### Task to complete
Copy the lines below verbatim. Begin with the first and end with the line containing "3. **使用者數據與隱私**".

◇ ◇ ◇

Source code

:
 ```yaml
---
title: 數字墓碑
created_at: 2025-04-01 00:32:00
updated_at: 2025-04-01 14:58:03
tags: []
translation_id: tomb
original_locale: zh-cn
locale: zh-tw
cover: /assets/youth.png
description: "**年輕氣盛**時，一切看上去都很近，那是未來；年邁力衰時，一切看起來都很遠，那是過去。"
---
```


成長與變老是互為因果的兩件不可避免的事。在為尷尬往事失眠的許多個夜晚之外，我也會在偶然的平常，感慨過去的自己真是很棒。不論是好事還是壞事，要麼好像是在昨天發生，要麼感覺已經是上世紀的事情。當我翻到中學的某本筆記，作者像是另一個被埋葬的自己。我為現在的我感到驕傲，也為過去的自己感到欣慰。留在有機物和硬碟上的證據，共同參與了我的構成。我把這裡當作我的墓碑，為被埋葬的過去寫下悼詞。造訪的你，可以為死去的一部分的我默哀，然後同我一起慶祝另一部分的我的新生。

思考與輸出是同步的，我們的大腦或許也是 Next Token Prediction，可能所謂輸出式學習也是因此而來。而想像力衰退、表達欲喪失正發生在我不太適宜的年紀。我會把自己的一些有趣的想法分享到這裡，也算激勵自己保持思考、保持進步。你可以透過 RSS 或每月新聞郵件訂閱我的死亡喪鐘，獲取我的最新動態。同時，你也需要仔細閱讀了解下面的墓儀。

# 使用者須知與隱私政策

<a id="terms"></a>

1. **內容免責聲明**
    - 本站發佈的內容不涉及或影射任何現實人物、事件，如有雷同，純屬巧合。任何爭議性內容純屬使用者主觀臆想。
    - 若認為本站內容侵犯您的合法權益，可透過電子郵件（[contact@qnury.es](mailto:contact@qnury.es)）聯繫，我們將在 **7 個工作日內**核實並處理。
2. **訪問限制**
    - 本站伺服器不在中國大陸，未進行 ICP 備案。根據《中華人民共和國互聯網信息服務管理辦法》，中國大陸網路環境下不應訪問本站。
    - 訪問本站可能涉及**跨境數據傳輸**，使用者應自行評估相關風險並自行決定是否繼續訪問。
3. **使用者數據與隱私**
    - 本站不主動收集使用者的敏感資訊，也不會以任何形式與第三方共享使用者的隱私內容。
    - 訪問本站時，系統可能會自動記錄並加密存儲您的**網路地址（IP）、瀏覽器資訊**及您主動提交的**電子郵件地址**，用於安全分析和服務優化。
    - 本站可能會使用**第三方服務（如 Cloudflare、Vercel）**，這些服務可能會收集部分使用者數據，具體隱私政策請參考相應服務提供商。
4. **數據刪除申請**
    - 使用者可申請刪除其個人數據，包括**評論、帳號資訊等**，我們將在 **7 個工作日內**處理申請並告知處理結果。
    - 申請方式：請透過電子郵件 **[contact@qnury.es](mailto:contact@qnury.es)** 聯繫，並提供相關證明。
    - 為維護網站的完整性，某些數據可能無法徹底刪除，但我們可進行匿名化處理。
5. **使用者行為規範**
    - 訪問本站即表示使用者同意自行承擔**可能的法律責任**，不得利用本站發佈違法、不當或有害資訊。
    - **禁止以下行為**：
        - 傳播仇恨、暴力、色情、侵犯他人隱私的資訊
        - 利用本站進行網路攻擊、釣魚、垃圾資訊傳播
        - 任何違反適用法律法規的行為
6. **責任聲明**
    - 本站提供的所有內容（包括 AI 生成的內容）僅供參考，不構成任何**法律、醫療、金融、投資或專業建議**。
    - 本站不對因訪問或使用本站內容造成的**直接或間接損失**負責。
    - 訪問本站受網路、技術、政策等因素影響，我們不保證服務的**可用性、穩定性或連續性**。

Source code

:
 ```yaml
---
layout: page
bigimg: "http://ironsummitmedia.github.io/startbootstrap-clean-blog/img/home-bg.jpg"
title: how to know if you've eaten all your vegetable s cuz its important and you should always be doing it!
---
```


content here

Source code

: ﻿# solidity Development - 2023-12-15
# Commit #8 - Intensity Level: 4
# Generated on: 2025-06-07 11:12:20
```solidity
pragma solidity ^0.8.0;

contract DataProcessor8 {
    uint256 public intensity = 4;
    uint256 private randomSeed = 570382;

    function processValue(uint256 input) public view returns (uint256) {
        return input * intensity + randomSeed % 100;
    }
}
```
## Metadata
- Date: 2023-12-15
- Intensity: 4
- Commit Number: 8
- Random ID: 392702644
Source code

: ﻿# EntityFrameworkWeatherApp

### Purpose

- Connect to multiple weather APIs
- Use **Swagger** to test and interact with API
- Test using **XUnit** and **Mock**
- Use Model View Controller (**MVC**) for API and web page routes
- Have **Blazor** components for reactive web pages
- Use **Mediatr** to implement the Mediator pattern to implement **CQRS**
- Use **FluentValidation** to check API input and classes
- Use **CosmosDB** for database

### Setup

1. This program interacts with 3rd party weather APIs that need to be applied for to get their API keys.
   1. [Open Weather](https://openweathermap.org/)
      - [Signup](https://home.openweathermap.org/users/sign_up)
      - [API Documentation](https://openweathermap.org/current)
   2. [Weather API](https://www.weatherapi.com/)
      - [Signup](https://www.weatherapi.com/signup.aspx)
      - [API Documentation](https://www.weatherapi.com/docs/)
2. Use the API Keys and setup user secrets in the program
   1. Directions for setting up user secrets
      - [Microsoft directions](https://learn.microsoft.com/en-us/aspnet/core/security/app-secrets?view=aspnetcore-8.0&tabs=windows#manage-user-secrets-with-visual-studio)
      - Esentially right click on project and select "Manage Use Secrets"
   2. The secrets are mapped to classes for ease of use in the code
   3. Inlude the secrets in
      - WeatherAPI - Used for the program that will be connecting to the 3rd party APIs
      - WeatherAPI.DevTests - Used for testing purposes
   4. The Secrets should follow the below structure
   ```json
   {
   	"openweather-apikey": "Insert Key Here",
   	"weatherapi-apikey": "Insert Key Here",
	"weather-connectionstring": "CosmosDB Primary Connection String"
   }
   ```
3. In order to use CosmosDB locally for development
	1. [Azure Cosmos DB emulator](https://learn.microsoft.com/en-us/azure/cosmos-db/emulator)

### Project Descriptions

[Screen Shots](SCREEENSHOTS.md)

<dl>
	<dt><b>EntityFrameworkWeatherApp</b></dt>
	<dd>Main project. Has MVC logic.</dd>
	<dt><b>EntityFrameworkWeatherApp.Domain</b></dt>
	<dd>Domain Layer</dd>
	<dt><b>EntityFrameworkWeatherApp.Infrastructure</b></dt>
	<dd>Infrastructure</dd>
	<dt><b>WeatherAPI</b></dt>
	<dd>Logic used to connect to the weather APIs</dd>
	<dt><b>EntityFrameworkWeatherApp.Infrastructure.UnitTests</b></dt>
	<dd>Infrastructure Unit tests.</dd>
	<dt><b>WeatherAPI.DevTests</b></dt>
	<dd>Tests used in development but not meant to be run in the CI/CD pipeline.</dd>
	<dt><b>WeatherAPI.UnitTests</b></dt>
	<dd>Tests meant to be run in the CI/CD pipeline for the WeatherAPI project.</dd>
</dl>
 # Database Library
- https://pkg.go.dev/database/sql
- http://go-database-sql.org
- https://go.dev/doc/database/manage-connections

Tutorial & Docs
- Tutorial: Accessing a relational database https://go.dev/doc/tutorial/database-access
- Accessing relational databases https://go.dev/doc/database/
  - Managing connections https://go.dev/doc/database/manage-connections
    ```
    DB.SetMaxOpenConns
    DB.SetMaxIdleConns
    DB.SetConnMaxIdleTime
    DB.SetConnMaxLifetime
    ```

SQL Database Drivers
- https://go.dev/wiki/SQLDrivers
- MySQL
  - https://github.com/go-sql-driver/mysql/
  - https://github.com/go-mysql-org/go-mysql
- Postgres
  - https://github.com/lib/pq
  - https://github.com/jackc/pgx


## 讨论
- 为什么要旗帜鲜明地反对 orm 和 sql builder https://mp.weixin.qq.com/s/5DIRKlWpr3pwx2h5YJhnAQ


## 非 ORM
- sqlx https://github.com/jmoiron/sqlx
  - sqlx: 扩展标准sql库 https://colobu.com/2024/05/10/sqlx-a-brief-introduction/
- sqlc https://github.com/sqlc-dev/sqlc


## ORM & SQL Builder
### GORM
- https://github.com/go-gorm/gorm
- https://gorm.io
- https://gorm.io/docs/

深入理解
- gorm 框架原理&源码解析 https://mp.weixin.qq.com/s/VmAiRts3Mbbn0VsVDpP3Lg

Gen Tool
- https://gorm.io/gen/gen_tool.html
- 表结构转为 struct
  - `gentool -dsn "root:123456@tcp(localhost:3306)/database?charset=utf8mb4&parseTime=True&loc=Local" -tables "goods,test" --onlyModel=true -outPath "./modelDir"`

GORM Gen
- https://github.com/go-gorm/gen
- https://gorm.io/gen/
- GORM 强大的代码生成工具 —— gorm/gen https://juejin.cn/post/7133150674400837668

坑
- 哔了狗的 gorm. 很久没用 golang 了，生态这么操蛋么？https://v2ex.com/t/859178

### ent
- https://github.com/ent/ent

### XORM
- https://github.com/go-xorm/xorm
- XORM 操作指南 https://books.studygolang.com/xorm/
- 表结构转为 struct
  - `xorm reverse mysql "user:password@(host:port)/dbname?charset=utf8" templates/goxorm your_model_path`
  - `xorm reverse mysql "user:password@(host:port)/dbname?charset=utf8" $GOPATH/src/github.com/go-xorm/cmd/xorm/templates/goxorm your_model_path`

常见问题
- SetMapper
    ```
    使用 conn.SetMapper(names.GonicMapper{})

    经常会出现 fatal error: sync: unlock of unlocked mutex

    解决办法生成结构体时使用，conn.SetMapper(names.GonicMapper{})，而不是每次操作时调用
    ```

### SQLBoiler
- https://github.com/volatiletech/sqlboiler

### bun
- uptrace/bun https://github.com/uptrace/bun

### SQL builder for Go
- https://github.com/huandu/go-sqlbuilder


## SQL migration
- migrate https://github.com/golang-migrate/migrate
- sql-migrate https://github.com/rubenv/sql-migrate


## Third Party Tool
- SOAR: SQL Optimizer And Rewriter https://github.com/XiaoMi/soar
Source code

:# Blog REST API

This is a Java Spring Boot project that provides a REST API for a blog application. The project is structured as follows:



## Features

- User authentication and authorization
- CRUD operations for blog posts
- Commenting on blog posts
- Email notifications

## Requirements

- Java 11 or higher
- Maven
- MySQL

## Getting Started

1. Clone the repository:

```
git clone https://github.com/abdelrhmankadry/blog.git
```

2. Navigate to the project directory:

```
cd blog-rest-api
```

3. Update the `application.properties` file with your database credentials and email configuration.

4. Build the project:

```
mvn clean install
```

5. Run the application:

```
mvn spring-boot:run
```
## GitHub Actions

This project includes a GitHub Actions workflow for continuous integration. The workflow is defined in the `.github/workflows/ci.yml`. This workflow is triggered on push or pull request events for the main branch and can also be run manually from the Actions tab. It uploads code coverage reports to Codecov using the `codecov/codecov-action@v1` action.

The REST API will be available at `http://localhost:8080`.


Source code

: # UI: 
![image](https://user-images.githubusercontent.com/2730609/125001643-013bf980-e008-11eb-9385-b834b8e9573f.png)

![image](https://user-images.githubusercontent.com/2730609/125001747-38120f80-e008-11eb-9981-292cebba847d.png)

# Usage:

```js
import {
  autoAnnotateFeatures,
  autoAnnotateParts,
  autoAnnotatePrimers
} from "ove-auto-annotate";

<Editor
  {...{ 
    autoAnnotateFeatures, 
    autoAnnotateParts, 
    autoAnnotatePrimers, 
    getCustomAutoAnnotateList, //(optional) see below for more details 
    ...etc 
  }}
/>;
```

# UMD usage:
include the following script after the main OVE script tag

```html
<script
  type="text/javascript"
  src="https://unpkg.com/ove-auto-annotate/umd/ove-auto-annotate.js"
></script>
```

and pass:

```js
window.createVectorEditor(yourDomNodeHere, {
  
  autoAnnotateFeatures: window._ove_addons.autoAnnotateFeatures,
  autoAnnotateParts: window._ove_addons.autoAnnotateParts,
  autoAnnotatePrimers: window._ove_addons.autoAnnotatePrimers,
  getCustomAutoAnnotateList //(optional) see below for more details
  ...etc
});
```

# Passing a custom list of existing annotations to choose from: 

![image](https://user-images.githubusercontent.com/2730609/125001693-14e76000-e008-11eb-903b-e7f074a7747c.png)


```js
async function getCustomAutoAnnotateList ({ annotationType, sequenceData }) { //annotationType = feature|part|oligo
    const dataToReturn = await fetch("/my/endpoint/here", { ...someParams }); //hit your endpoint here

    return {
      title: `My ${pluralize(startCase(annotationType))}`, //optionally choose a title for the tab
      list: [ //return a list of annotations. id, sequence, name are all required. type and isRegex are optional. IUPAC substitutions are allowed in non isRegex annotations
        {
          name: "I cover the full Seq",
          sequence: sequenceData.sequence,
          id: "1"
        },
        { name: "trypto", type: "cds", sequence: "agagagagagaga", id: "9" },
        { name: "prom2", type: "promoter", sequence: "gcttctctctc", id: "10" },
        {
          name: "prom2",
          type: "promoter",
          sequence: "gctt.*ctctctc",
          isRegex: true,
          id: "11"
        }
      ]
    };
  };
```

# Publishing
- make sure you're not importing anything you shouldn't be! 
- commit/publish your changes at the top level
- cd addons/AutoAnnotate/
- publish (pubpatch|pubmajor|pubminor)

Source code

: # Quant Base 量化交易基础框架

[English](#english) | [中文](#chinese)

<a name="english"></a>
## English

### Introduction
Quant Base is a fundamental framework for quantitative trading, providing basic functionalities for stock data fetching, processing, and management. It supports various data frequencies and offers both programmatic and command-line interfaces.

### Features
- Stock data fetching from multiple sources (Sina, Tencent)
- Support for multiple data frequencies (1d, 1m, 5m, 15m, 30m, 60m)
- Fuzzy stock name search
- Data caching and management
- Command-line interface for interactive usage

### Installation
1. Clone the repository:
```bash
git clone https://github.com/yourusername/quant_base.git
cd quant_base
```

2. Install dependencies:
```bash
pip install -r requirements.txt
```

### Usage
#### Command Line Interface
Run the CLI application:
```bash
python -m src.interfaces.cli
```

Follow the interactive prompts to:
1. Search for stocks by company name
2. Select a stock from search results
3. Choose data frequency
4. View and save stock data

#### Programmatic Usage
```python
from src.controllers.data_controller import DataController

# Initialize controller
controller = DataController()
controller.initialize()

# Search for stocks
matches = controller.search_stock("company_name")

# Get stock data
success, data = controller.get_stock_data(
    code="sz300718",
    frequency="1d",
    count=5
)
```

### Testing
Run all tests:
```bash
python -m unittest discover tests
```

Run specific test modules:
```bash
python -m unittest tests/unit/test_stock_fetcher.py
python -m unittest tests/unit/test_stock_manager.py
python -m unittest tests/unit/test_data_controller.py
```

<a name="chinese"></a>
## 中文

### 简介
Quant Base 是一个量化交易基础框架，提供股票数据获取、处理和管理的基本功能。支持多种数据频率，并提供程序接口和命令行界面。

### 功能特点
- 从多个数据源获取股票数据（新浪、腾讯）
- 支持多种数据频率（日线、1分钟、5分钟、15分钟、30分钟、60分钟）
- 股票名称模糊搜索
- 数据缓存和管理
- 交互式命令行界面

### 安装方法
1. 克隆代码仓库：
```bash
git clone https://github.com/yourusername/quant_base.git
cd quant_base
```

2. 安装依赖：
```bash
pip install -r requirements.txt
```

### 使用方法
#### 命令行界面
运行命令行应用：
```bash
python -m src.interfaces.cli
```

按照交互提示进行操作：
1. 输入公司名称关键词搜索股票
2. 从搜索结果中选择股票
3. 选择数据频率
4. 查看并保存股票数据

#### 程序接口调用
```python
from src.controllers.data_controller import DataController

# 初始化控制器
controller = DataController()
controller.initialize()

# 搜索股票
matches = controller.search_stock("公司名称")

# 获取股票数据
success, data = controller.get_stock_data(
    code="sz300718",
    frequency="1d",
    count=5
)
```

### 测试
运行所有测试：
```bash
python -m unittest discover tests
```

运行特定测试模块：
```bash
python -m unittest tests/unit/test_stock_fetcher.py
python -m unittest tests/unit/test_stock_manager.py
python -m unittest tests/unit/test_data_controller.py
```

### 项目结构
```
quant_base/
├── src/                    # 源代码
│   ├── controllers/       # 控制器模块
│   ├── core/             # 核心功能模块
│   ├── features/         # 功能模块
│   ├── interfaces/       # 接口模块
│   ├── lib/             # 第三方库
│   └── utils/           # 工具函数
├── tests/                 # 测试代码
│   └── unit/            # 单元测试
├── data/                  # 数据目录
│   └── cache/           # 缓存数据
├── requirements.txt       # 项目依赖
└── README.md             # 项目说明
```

◇ ◇ ◇

### Output
Source code

:
 ```yaml
---
title: 數字墓碑
created_at: 2025-04-01 00:32:00
updated_at: 2025-04-01 14:58:03
tags: []
translation_id: tomb
original_locale: zh-cn
locale: zh-tw
cover: /assets/youth.png
description: "**年輕氣盛**時，一切看上去都很近，那是未來；年邁力衰時，一切看起來都很遠，那是過去。"
---
```


成長與變老是互為因果的兩件不可避免的事。在為尷尬往事失眠的許多個夜晚之外，我也會在偶然的平常，感慨過去的自己真是很棒。不論是好事還是壞事，要麼好像是在昨天發生，要麼感覺已經是上世紀的事情。當我翻到中學的某本筆記，作者像是另一個被埋葬的自己。我為現在的我感到驕傲，也為過去的自己感到欣慰。留在有機物和硬碟上的證據，共同參與了我的構成。我把這裡當作我的墓碑，為被埋葬的過去寫下悼詞。造訪的你，可以為死去的一部分的我默哀，然後同我一起慶祝另一部分的我的新生。

思考與輸出是同步的，我們的大腦或許也是 Next Token Prediction，可能所謂輸出式學習也是因此而來。而想像力衰退、表達欲喪失正發生在我不太適宜的年紀。我會把自己的一些有趣的想法分享到這裡，也算激勵自己保持思考、保持進步。你可以透過 RSS 或每月新聞郵件訂閱我的死亡喪鐘，獲取我的最新動態。同時，你也需要仔細閱讀了解下面的墓儀。

# 使用者須知與隱私政策

<a id="terms"></a>

1. **內容免責聲明**
    - 本站發佈的內容不涉及或影射任何現實人物、事件，如有雷同，純屬巧合。任何爭議性內容純屬使用者主觀臆想。
    - 若認為本站內容侵犯您的合法權益，可透過電子郵件（[contact@qnury.es](mailto:contact@qnury.es)）聯繫，我們將在 **7 個工作日內**核實並處理。
2. **訪問限制**
    - 本站伺服器不在中國大陸，未進行 ICP 備案。根據《中華人民共和國互聯網信息服務管理辦法》，中國大陸網路環境下不應訪問本站。
    - 訪問本站可能涉及**跨境數據傳輸**，使用者應自行評估相關風險並自行決定是否繼續訪問。
3. **使用者數據與隱私**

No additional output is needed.